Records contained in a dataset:
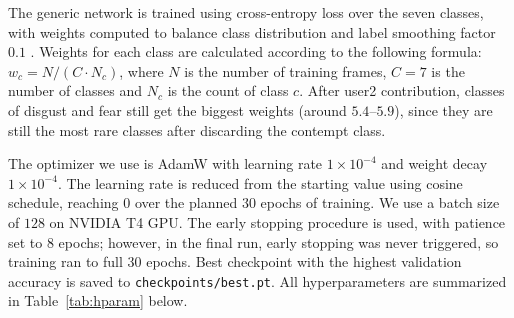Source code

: \documentclass[12pt,a4paper]{article}
\begin{document}
The generic network is trained using cross-entropy loss over the
seven classes, with weights computed to balance class
distribution and label smoothing factor $0.1$
\autocite{szegedy2016rethinking}. Weights for each class are
calculated according to the following formula:
$w_c = N / (C \cdot N_c)$, where $N$ is the number of training
frames, $C = 7$ is the number of classes and $N_c$ is the count
of class $c$. After user2 contribution, classes of disgust and
fear still get the biggest weights (around $5.4$--$5.9$), since
they are still the most rare classes after discarding the
contempt class.

The optimizer we use is AdamW \autocite{loshchilov2019adamw}
with learning rate $1 \times 10^{-4}$ and weight decay
$1 \times 10^{-4}$. The learning rate is reduced from the
starting value using cosine schedule, reaching $0$ over the
planned $30$ epochs of training. We use a batch size of $128$ on
NVIDIA T4 GPU. The early stopping procedure is used, with
patience set to $8$ epochs; however, in the final run, early
stopping was never triggered, so training ran to full $30$
epochs. Best checkpoint with the highest validation accuracy is
saved to \texttt{checkpoints/best.pt}. All hyperparameters are
summarized in Table~\ref{tab:hparam} below.
\end{document}
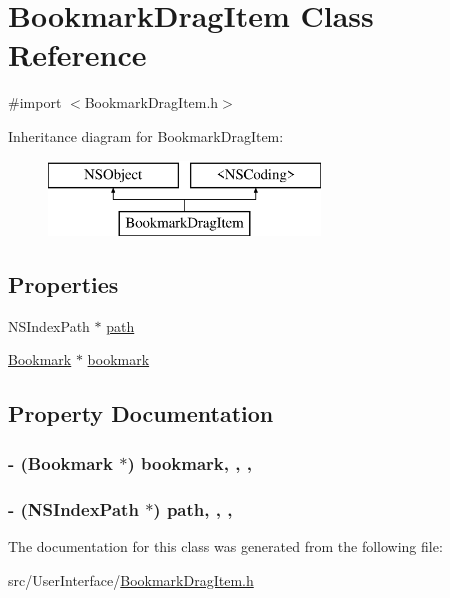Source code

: \hypertarget{interface_bookmark_drag_item}{\section{Bookmark\-Drag\-Item Class Reference}
\label{interface_bookmark_drag_item}
}


{\ttfamily \#import $<$Bookmark\-Drag\-Item.\-h$>$}

Inheritance diagram for Bookmark\-Drag\-Item\-:\begin{figure}[H]
\begin{center}
\leavevmode
\includegraphics[height=2.000000cm]{interface_bookmark_drag_item}
\end{center}
\end{figure}
\subsection*{Properties}
\begin{DoxyCompactItemize}
\item 
N\-S\-Index\-Path $\ast$ \hyperlink{interface_bookmark_drag_item_ac1a7ba8918b4eaabc1f791c68d0c9539}{path}
\item 
\hyperlink{interface_bookmark}{Bookmark} $\ast$ \hyperlink{interface_bookmark_drag_item_abbf58815763455facef473dfaf1f5bd1}{bookmark}
\end{DoxyCompactItemize}


\subsection{Property Documentation}
\hypertarget{interface_bookmark_drag_item_abbf58815763455facef473dfaf1f5bd1}{
\subsubsection[{bookmark}]{\setlength{\rightskip}{0pt plus 5cm}-\/ ({\bf Bookmark} $\ast$) bookmark\hspace{0.3cm}{\ttfamily [read]}, {\ttfamily [write]}, {\ttfamily [atomic]}, {\ttfamily [retain]}}}\label{interface_bookmark_drag_item_abbf58815763455facef473dfaf1f5bd1}
\hypertarget{interface_bookmark_drag_item_ac1a7ba8918b4eaabc1f791c68d0c9539}{
\subsubsection[{path}]{\setlength{\rightskip}{0pt plus 5cm}-\/ (N\-S\-Index\-Path $\ast$) path\hspace{0.3cm}{\ttfamily [read]}, {\ttfamily [write]}, {\ttfamily [atomic]}, {\ttfamily [retain]}}}\label{interface_bookmark_drag_item_ac1a7ba8918b4eaabc1f791c68d0c9539}


The documentation for this class was generated from the following file\-:\begin{DoxyCompactItemize}
\item 
src/\-User\-Interface/\hyperlink{_bookmark_drag_item_8h}{Bookmark\-Drag\-Item.\-h}\end{DoxyCompactItemize}
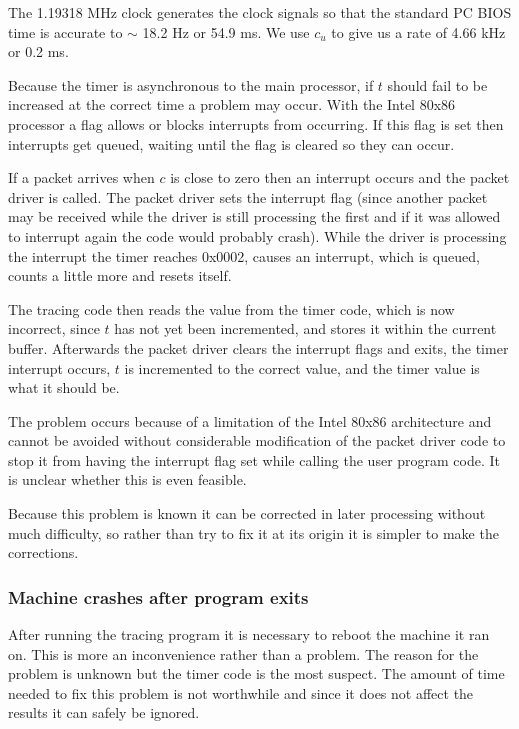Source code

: The 1.19318 MHz clock generates the clock signals so that the standard
PC BIOS time is accurate to $\sim$ 18.2 Hz or 54.9 ms.  We use $c_u$
to give us a rate of 4.66 kHz or 0.2 ms.

Because the timer is asynchronous to the main processor, if $t$ should
fail to be increased at the correct time a problem may occur.  With
the Intel 80x86 processor a flag allows or blocks interrupts from
occurring.  If this flag is set then interrupts get queued, waiting
until the flag is cleared so they can occur.

If a packet arrives when $c$ is close to zero then an interrupt occurs
and the packet driver is called.  The packet driver sets the interrupt
flag (since another packet may be received while the driver is still
processing the first and if it was allowed to interrupt again the code
would probably crash).  While the driver is processing the interrupt
the timer reaches 0x0002, causes an interrupt, which is queued,
counts a little more and resets itself.

The tracing code then reads the value from the timer code, which is
now incorrect, since $t$ has not yet been incremented, and stores it
within the current buffer.  Afterwards the packet driver clears the
interrupt flags and exits, the timer interrupt occurs, $t$ is
incremented to the correct value, and the timer value is what it
should be.

The problem occurs because of a limitation of the Intel 80x86
architecture and cannot be avoided without considerable modification
of the packet driver code to stop it from having the interrupt flag
set while calling the user program code.  It is unclear whether this
is even feasible.

Because this problem is known it can be corrected in later processing
without much difficulty, so rather than try to fix it at
its origin it is simpler to make the corrections.

\subsubsection{Machine crashes after program exits}

After running the tracing program it is necessary to reboot the
machine it ran on.  This is more an inconvenience rather than a
problem.  The reason for the problem is unknown but the timer code is
the most suspect.  The amount of time needed to fix this problem is
not worthwhile and since it does not affect the results it can safely be
ignored.

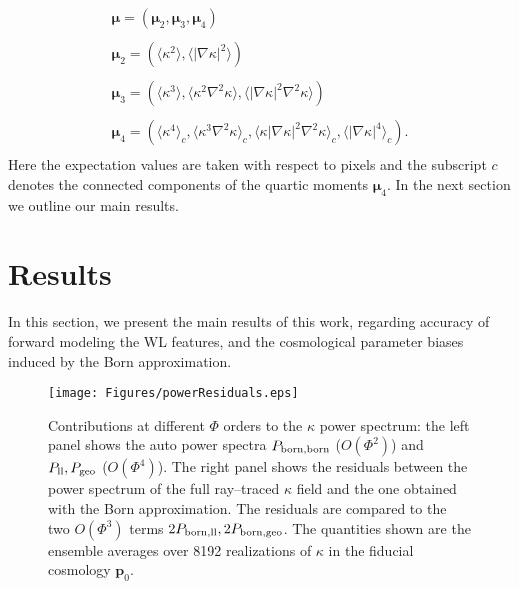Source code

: \documentclass[reprint,aps,prd,superscriptaddress,showkeys,showpacs]{revtex4-1}
\newcommand{\bb}[1]{\mathbf{#1}}
\begin{document}
\begin{equation}
\label{par:moments}
\begin{matrix}
\pmb{\mu} = (\pmb{\mu}_2,\pmb{\mu}_3,\pmb{\mu}_4) \\ \\
\pmb{\mu}_2 = \left(\langle\kappa^2\rangle,\langle\vert\nabla\kappa\vert^2\rangle\right) \\ \\
\pmb{\mu}_3 = \left(\langle\kappa^3\rangle,\langle\kappa^2\nabla^2\kappa\rangle,\langle\vert\nabla\kappa\vert^2\nabla^2\kappa\rangle\right) \\ \\
\pmb{\mu}_4 = \left(\langle\kappa^4\rangle_c,\langle\kappa^3\nabla^2\kappa\rangle_c,\langle\kappa\vert\nabla\kappa\vert^2\nabla^2\kappa\rangle_c,\langle\vert\nabla\kappa\vert^4\rangle_c\right).\\
\end{matrix}
\end{equation} 
%
Here the expectation values are taken with respect to pixels and the subscript $c$ denotes the connected components of the quartic moments $\pmb{\mu}_4$. In the next section we outline our main results.  


\section{Results}
\label{sec:results}
% 
In this section, we present the main results of this work, regarding  accuracy of forward modeling the WL features, and the cosmological parameter biases induced by the Born approximation.

\begin{figure*}
\begin{center}
\texttt{[image: Figures/powerResiduals.eps]}
\end{center}
\caption{Contributions at different $\Phi$ orders to the $\kappa$ power spectrum: the left panel shows the auto power spectra $P_{\rm born,born}$ ($O(\Phi^2)$) and $P_{\rm ll},P_{\rm geo}$ ($O(\Phi^4)$). The right panel shows the residuals between the power spectrum of the full ray--traced $\kappa$ field and the one obtained with the Born approximation. The residuals are compared to the two $O(\Phi^3)$ terms $2P_{\rm born,ll},2P_{\rm born,geo}$. The quantities shown are the ensemble averages over 8192 realizations of $\kappa$ in the fiducial cosmology $\bb{p}_0$.}
\label{fig:psResiduals}
\end{figure*}
\end{document}
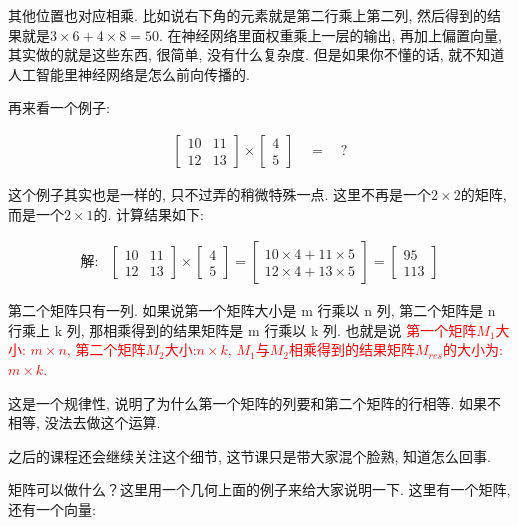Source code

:其他位置也对应相乘. 比如说右下角的元素就是第二行乘上第二列, 然后得到的结果就是$3 \times 6 + 4 \times 8 = 50$. 在神经网络里面权重乘上一层的输出, 再加上偏置向量, 其实做的就是这些东西, 很简单, 没有什么复杂度. 但是如果你不懂的话, 就不知道人工智能里神经网络是怎么前向传播的. 

再来看一个例子:

\begin{align*}
	\begin{bmatrix} 10 & 11 \\ 12 & 13 \end{bmatrix}
	\times \begin{bmatrix} 4 \\ 5 \end{bmatrix} \quad = \quad ?
\end{align*}

这个例子其实也是一样的, 只不过弄的稍微特殊一点. 这里不再是一个$2 \times 2$的矩阵, 而是一个$2 \times 1$的. 计算结果如下:

\begin{align*}
    \mbox{解:} 
    & \begin{bmatrix} 10 & 11 \\ 12 & 13 \end{bmatrix}
    \times \begin{bmatrix} 4 \\ 5 \end{bmatrix} 
    = \begin{bmatrix} 10 \times 4 + 11 \times 5 \\ 12 \times 4 + 13 \times 5 \end{bmatrix} 
    =\begin{bmatrix} 95 \\ 113 \end{bmatrix}
\end{align*}

第二个矩阵只有一列. 如果说第一个矩阵大小是 m 行乘以 n 列, 第二个矩阵是 n 行乘上 k 列, 那相乘得到的结果矩阵是 m 行乘以 k 列. 也就是说 \textcolor{red}{第一个矩阵$M_1$大小: $m\times n$, 第二个矩阵$M_2$大小:$n\times k$, $M_1$与$M_2$相乘得到的结果矩阵$M_{res}$的大小为: $m\times k$. }

这是一个规律性, 说明了为什么第一个矩阵的列要和第二个矩阵的行相等. 如果不相等, 没法去做这个运算. 

之后的课程还会继续关注这个细节, 这节课只是带大家混个脸熟, 知道怎么回事. 

矩阵可以做什么？这里用一个几何上面的例子来给大家说明一下. 这里有一个矩阵, 还有一个向量:

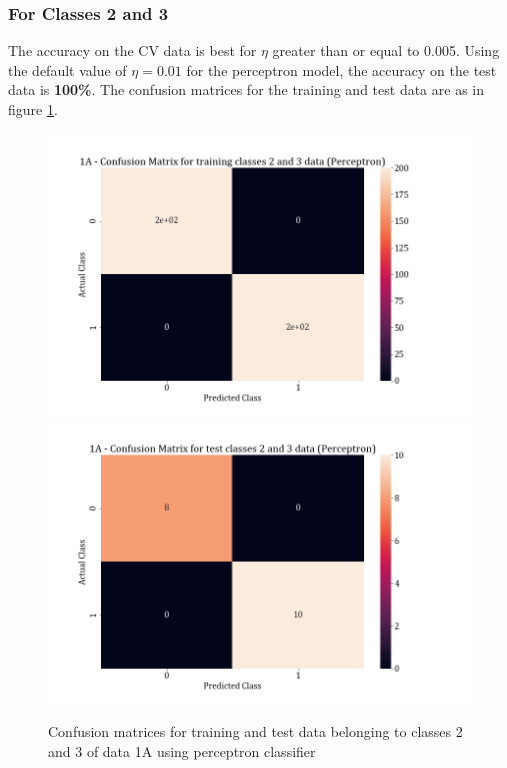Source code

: \documentclass[11pt,a4paper]{article}
\begin{document}
\subsubsection{For Classes 2 and 3}

The accuracy on the CV data is best for $\eta$ greater than or equal to 0.005. Using the default value of $\eta = 0.01$ for the perceptron model, the accuracy on the test data is \textbf{100\%}. The confusion matrices for the training and test data are as in figure \ref{fig:perc_conf_23}.
\begin{figure}[H]
    \centering
    \includegraphics[scale=0.27]{images/perceptron_training classes 2 and 3_confmat.png}
    \includegraphics[scale = 0.27]{images/perceptron_test classes 2 and 3_confmat.png}
    \caption{Confusion matrices for training and test data belonging to classes 2 and 3 of data 1A using perceptron classifier}
    \label{fig:perc_conf_23}
\end{figure}
\end{document}
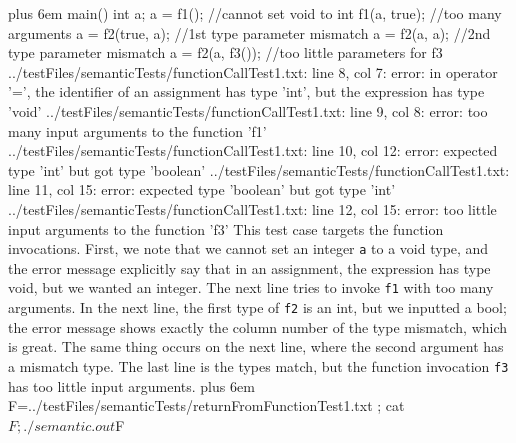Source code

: \documentclass{article}
\makeatletter
\newenvironment{myverb}
 {\def\@xobeysp{\ }\verbatim\rightskip=0pt plus 6em\relax}
 {\endverbatim}
\makeatother
\begin{document}
\begin{itemize}
\begin{myverb}
main(){
    int a;
    a = f1(); //cannot set void to int
    f1(a, true); //too many arguments
    a = f2(true, a); //1st type parameter mismatch
    a = f2(a, a); //2nd type parameter mismatch
    a = f2(a, f3()); //too little parameters for f3
}
../testFiles/semanticTests/functionCallTest1.txt: line 8, col 7: error: in operator '=', the identifier of an assignment has type 'int', but the expression has type 'void'
../testFiles/semanticTests/functionCallTest1.txt: line 9, col 8: error: too many input arguments to the function 'f1'
../testFiles/semanticTests/functionCallTest1.txt: line 10, col 12: error: expected type 'int' but got type 'boolean'
../testFiles/semanticTests/functionCallTest1.txt: line 11, col 15: error: expected type 'boolean' but got type 'int'
../testFiles/semanticTests/functionCallTest1.txt: line 12, col 15: error: too little input arguments to the function 'f3'
\end{myverb}
This test case targets the function invocations. First, we note that we cannot set an integer \verb|a| to a void type, and the error message explicitly say that in an assignment, the expression has type void, but we wanted an integer.
The next line tries to invoke \verb|f1| with too many arguments. In the next line, the first type of \verb|f2| is an int, but we inputted a bool; the error message shows exactly the column number of the type mismatch, which is great. The same thing occurs on the next line, where the second argument has a mismatch type. The last line is the types match, but the function invocation \verb|f3| has too little input arguments.
\begin{myverb}
     F=../testFiles/semanticTests/returnFromFunctionTest1.txt ; cat $F; ./semantic.out $F


\end{myverb}
\end{itemize}
\end{document}
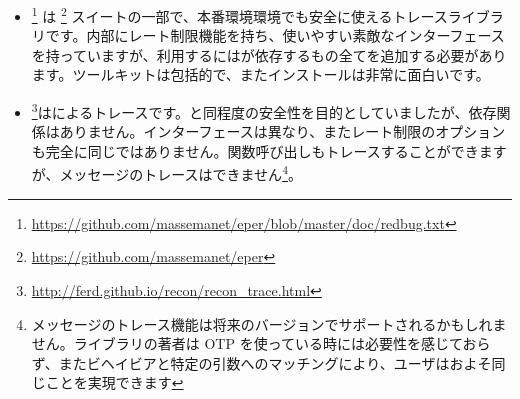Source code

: \begin{itemize}
\item {}\footnote{\href{https://github.com/massemanet/eper/blob/master/doc/redbug.txt}{https://github.com/massemanet/eper/blob/master/doc/redbug.txt}} は \footnote{\href{https://github.com/massemanet/eper}{https://github.com/massemanet/eper}} スイートの一部で、本番環境環境でも安全に使えるトレースライブラリです。内部にレート制限機能を持ち、使いやすい素敵なインターフェースを持っていますが、利用するにはが依存するもの全てを追加する必要があります。ツールキットは包括的で、またインストールは非常に面白いです。

\item {}\footnote{\href{http://ferd.github.io/recon/recon\_trace.html}{http://ferd.github.io/recon/recon\_trace.html}}はによるトレースです。と同程度の安全性を目的としていましたが、依存関係はありません。インターフェースは異なり、またレート制限のオプションも完全に同じではありません。関数呼び出しもトレースすることができますが、メッセージのトレースはできません\footnote{メッセージのトレース機能は将来のバージョンでサポートされるかもしれません。ライブラリの著者は OTP を使っている時には必要性を感じておらず、またビヘイビアと特定の引数へのマッチングにより、ユーザはおよそ同じことを実現できます}。
\end{itemize}

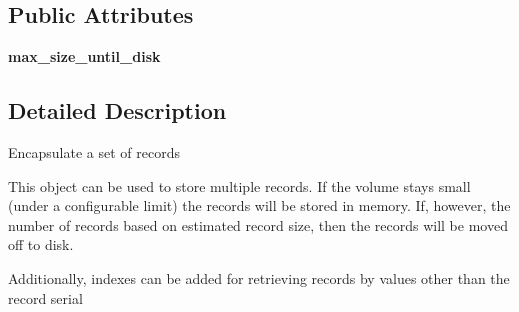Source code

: \subsection*{Public Attributes}
\begin{DoxyCompactItemize}
\item 
\hypertarget{classetl_1_1EtlRecordSet_1_1EtlRecordSet_aca88b5e66d61ff58dfc9c1265dcff8d7}{{\bfseries max\-\_\-size\-\_\-until\-\_\-disk}}\label{classetl_1_1EtlRecordSet_1_1EtlRecordSet_aca88b5e66d61ff58dfc9c1265dcff8d7}

\end{DoxyCompactItemize}


\subsection{Detailed Description}
\begin{DoxyVerb}Encapsulate a set of records

This object can be used to store multiple records.  If the volume stays
small (under a configurable limit) the records will be stored in memory.
If, however, the number of records based on estimated record size, then
the records will be moved off to disk.

Additionally, indexes can be added for retrieving records by values other
than the record serial
\end{DoxyVerb}
 

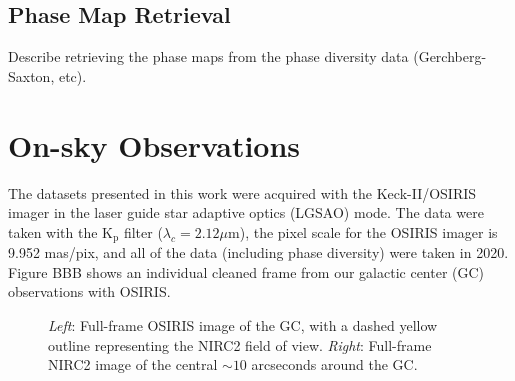 \documentclass[]{spie}  %
\begin{document}
\subsection{Phase Map Retrieval} \label{subsec:phase-map-retrieval}
Describe retrieving the phase maps from the phase diversity data (Gerchberg-Saxton, etc).

\section{On-sky Observations}\label{sec:on-sky-obs}
The datasets presented in this work were acquired with the Keck-II/OSIRIS imager in the laser guide star adaptive optics (LGSAO) mode. The data were taken with the K$_{\textrm{p}}$ filter ($\lambda_{c} = 2.12\mu$m), the pixel scale for the OSIRIS imager is 9.952 mas/pix, and all of the data (including phase diversity) were taken in 2020. Figure BBB shows an individual cleaned frame from our galactic center (GC) observations with OSIRIS.

\begin{figure}[!h]
  \hspace{-20mm}
  \caption{\footnotesize \textit{Left}: Full-frame OSIRIS image of the GC, with a dashed yellow outline representing the NIRC2 field of view. \textit{Right}: Full-frame NIRC2 image of the central ${\sim}10$ arcseconds around the GC.} \label{fig:gc_osiris_nirc2}
\end{figure}


\listoffigures
\end{document}
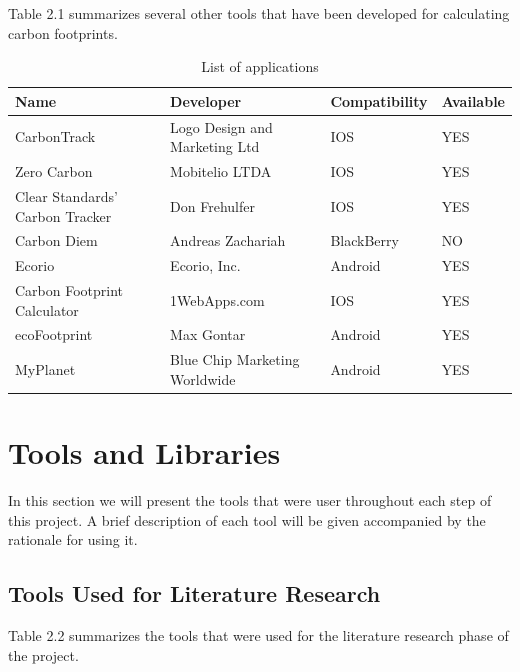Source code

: Table 2.1 summarizes several other tools that have been developed for calculating carbon footprints.

\begin{table}
  \centering
  \begin{tabular}{|p{100px}|p{100px}|p{100px}|p{100px}|}
    \hline
    Name & Developer & Compatibility & Available \\
    \hline
    CarbonTrack & Logo Design and Marketing Ltd & IOS & YES \\
    Zero Carbon & Mobitelio LTDA & IOS & YES \\
    Clear Standards' Carbon Tracker & Don Frehulfer & IOS & YES \\
    Carbon Diem & Andreas Zachariah & BlackBerry & NO \\
    Ecorio & Ecorio, Inc. & Android & YES \\
    Carbon Footprint Calculator & 1WebApps.com & IOS & YES \\
    ecoFootprint & Max Gontar & Android & YES \\
    MyPlanet & Blue Chip Marketing Worldwide & Android & YES \\
    \hline
  \end{tabular}
  \caption{List of applications}\label{carbonCalculators}
\end{table}

\section{Tools and Libraries}

In this section we will present the tools that were user throughout each step of this project. A brief description of each tool will be given accompanied by the rationale for using it.

\subsection{Tools Used for Literature Research}

Table 2.2 summarizes the tools that were used for the literature research phase of the project.

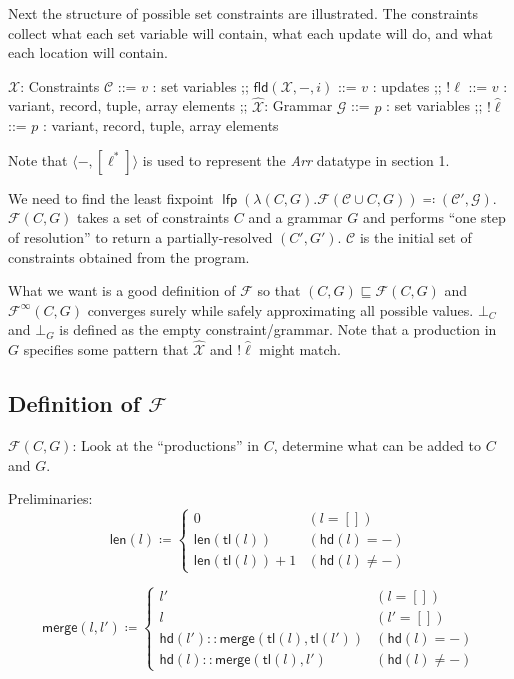 \documentclass[a4paper]{article}
\begin{document}
Next the structure of possible set constraints are illustrated. The constraints collect what each set variable will contain, what each update will do, and what each location will contain.
\RenewDocumentCommand\SimpleBNFDefEq{}{\ensuremath{\supseteq}}
\begin{bnfgrammar}[rrcll]
  $\mathcal{X}$: Constraints $\mathcal{C}$ ::= $v$ : set variables
;;
  $\mathsf{fld}(\mathcal{X}, -, i)$ ::= $v$ : updates
;;
  $!\ell$ ::= $v$ : variant, record, tuple, array elements
;;
  $\mathcal{\hat X}$: Grammar $\mathcal{G}$ ::= $p$ : set variables
;;
  $!\hat\ell$ ::= $p$ : variant, record, tuple, array elements
\end{bnfgrammar}
\RenewDocumentCommand{}

Note that $\langle -,[\ell^*]\rangle$ is used to represent the \textit{Arr} datatype in section 1.

We need to find the least fixpoint $\operatorname{\mathsf{lfp}}(\lambda (C,G).\mathcal{F}(\mathcal{C}\cup C,G)) \eqcolon (\mathcal{C'},\mathcal G)$. $\mathcal{F}(C,G)$ takes a set of constraints $C$ and a grammar $G$ and performs ``one step of resolution'' to return a partially-resolved $(C',G')$. $\mathcal{C}$ is the initial set of constraints obtained from the program.

What we want is a good definition of $\mathcal{F}$ so that $(C,G)\sqsubseteq\mathcal{F}(C,G)$ and $\mathcal{F}^\infty(C,G)$ converges surely while safely approximating all possible values. $\bot_C$ and $\bot_G$ is defined as the empty constraint/grammar. Note that a production in $G$ specifies some pattern that $\hat {\mathcal{X}}$ and $!\hat\ell$ might match.

\subsection{Definition of $\mathcal{F}$}
$\mathcal{F}(C,G)$: Look at the ``productions'' in $C$, determine what can be added to $C$ and $G$.

Preliminaries:
$$\mathsf{len}(l)\coloneq\begin{cases}
0 & (l=[])\\
\mathsf{len}(\mathsf{tl}(l)) & (\mathsf{hd}(l)=-)\\
\mathsf{len}(\mathsf{tl}(l)) + 1 & (\mathsf{hd}(l)\neq-)
\end{cases}$$

$$\mathsf{merge}(l,l')\coloneq\begin{cases}
l' & (l=[])\\
l & (l'=[])\\
\mathsf{hd}(l')::\mathsf{merge}(\mathsf{tl}(l),\mathsf{tl}(l')) & (\mathsf{hd}(l)=-)\\
\mathsf{hd}(l)::\mathsf{merge}(\mathsf{tl}(l),l') & (\mathsf{hd}(l)\neq-)
\end{cases}$$
\end{document}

[Problem to solve] Where a line in the records above contains the string "most", copy that line.

[Your response]
they are still the most rare classes after discarding the
the most suspect.  The amount of time needed to fix this problem is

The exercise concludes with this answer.